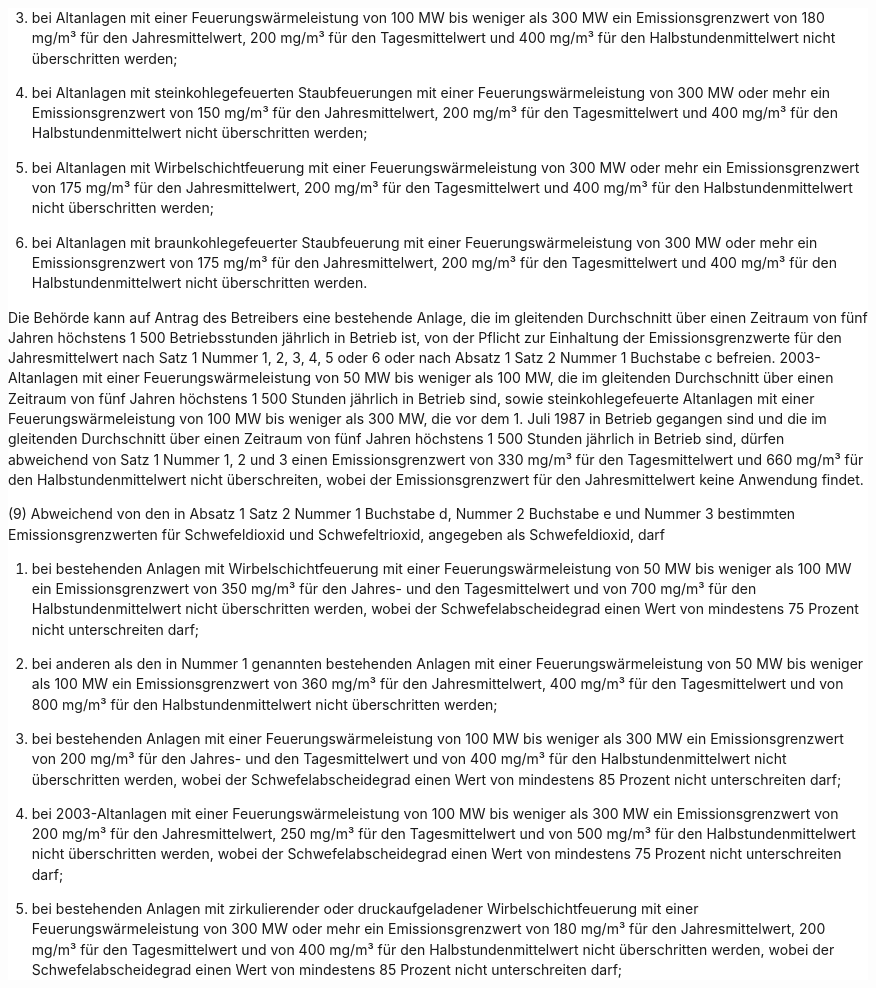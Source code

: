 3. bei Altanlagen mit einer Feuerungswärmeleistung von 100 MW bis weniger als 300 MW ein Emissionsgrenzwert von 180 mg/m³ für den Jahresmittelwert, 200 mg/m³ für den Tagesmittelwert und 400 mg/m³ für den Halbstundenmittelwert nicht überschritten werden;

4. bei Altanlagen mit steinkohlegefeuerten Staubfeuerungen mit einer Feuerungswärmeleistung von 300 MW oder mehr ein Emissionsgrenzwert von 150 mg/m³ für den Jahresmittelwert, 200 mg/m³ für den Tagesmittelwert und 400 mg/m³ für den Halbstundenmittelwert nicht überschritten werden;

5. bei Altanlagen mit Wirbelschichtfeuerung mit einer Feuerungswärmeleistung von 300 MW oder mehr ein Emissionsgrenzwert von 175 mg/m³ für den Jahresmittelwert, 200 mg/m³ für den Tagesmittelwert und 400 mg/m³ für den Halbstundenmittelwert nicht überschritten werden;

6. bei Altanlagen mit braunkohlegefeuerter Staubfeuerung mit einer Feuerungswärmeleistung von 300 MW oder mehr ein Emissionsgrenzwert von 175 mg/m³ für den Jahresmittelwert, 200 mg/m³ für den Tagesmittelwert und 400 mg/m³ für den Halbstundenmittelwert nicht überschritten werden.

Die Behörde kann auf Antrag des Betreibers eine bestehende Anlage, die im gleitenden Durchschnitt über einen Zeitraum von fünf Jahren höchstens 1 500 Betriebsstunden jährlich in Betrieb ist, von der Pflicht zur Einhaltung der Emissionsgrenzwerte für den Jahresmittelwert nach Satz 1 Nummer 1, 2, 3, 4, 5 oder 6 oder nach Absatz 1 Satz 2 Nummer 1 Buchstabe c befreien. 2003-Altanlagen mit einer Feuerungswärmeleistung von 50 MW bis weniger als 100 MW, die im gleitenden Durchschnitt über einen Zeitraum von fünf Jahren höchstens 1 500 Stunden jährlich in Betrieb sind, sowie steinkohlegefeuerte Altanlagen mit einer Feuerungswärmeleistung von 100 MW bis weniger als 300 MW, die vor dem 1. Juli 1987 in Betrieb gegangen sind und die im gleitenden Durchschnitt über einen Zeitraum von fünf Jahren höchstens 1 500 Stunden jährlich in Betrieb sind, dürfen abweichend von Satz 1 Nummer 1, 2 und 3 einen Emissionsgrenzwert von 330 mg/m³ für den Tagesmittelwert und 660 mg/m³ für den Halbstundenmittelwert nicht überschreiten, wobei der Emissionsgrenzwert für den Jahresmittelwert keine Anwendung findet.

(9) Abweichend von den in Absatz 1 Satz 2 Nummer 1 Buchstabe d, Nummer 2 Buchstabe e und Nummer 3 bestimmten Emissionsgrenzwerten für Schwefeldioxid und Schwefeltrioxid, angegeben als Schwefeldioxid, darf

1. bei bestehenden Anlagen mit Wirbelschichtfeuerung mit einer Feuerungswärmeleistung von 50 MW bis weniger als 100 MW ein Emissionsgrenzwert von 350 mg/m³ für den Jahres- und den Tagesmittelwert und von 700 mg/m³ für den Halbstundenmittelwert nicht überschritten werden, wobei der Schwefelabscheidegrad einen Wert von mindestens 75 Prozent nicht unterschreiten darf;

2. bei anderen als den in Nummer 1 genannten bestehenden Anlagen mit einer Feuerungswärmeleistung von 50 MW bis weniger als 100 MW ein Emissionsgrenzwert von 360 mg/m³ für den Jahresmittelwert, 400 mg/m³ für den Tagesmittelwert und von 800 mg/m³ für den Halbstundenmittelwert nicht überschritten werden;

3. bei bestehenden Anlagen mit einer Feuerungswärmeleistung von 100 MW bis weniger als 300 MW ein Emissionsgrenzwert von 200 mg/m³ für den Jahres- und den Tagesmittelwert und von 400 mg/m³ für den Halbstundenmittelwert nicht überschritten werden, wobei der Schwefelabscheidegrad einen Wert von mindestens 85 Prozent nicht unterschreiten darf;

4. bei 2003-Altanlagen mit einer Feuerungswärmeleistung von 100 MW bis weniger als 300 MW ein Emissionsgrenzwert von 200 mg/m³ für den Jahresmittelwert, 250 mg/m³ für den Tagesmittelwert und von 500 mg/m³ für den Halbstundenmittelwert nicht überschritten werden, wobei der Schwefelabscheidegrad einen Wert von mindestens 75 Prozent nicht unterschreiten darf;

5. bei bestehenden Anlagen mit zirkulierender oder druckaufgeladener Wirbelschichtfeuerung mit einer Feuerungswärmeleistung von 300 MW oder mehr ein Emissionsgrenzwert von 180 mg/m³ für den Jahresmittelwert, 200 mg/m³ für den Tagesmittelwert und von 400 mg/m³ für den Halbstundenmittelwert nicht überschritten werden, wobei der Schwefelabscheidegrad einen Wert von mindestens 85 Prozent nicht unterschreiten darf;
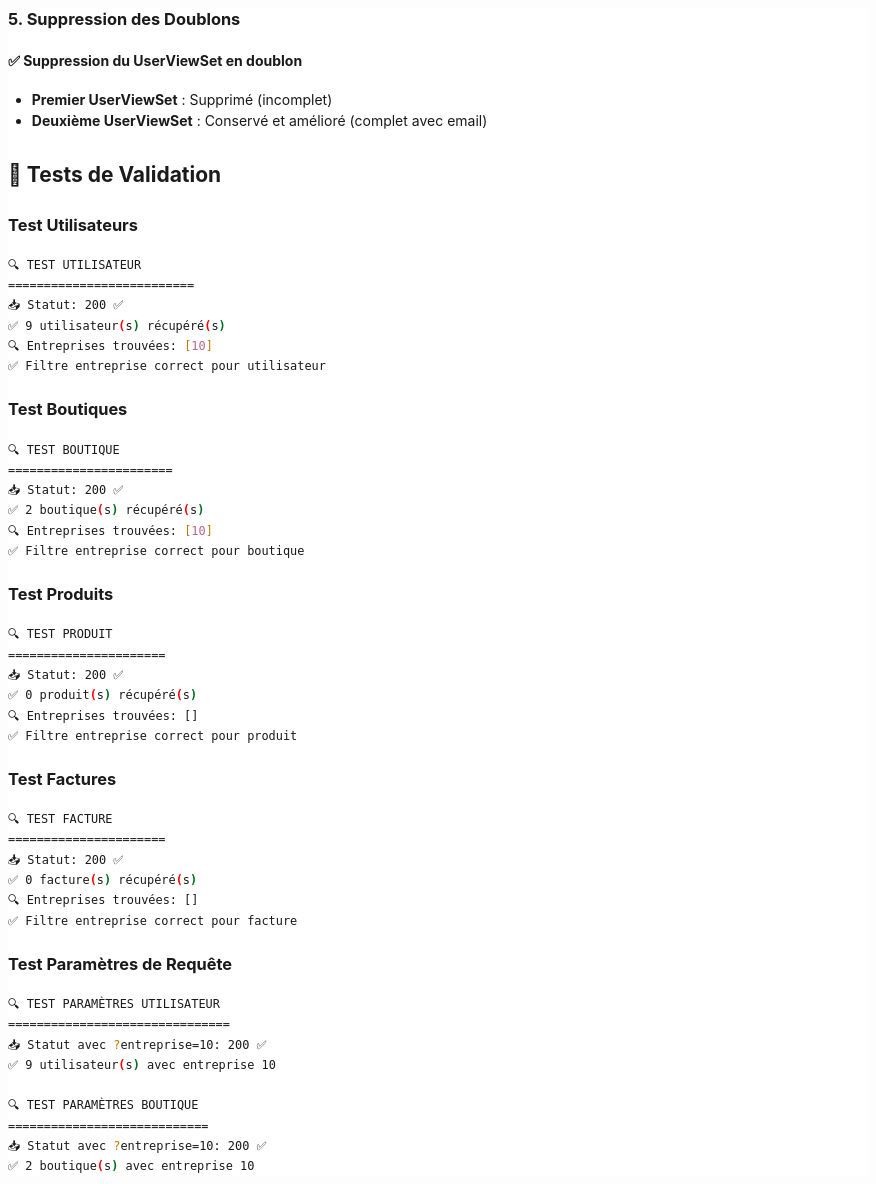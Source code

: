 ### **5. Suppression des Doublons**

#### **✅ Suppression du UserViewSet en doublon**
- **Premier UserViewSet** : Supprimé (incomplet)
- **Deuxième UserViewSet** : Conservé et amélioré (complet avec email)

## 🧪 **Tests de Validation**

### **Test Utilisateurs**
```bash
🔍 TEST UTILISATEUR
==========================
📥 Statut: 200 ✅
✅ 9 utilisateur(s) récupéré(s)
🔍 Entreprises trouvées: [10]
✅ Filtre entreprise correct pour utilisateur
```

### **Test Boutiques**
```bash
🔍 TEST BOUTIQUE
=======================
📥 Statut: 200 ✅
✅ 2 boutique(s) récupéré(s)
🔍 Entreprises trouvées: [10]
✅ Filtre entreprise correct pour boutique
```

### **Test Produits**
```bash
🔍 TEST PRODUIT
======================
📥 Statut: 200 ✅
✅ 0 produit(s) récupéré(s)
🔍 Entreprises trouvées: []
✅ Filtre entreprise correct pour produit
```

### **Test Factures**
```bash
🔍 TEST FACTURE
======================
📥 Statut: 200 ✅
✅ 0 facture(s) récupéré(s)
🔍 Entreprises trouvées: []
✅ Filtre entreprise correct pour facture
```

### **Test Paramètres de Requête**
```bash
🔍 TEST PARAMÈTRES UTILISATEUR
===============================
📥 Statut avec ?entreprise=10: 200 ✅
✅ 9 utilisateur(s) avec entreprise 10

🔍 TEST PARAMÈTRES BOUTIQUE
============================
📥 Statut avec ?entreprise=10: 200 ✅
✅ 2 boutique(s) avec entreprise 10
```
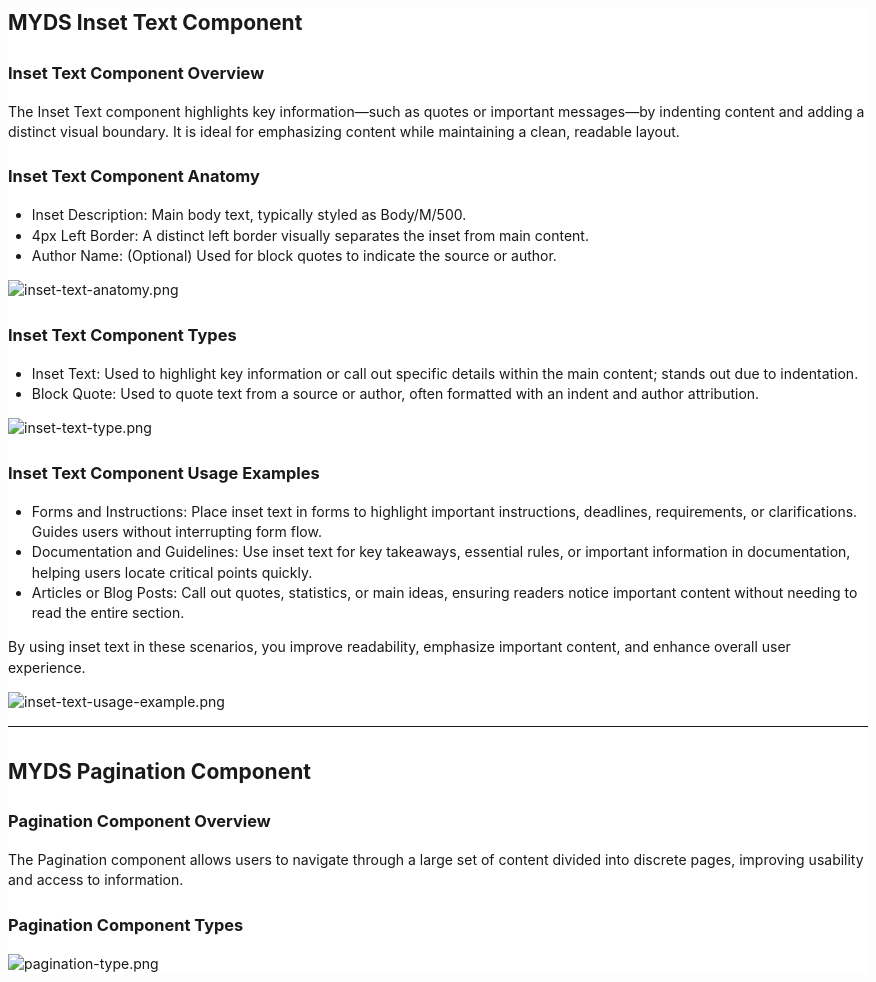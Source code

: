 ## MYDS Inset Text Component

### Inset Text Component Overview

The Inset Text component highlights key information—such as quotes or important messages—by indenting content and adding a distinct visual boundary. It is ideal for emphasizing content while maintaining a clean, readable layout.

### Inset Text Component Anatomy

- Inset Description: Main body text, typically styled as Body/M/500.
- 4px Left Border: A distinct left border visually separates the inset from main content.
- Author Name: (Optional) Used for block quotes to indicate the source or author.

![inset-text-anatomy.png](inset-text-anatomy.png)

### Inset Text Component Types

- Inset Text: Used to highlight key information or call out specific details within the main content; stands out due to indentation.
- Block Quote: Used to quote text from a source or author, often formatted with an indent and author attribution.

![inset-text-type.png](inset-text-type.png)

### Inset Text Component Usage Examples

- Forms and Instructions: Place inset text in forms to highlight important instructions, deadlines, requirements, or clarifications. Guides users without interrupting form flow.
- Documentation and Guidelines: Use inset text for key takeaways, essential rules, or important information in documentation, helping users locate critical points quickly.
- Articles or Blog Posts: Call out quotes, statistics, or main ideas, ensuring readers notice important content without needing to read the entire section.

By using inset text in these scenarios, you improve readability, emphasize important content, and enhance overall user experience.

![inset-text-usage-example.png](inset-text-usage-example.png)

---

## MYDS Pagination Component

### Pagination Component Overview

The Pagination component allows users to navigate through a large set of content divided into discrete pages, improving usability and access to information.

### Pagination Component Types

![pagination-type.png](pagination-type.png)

* * *

Where a line in the records above contains the string "from", return that line.

[Exercise result]
- 4px Left Border: A distinct left border visually separates the inset from main content.
- Block Quote: Used to quote text from a source or author, often formatted with an indent and author attribution.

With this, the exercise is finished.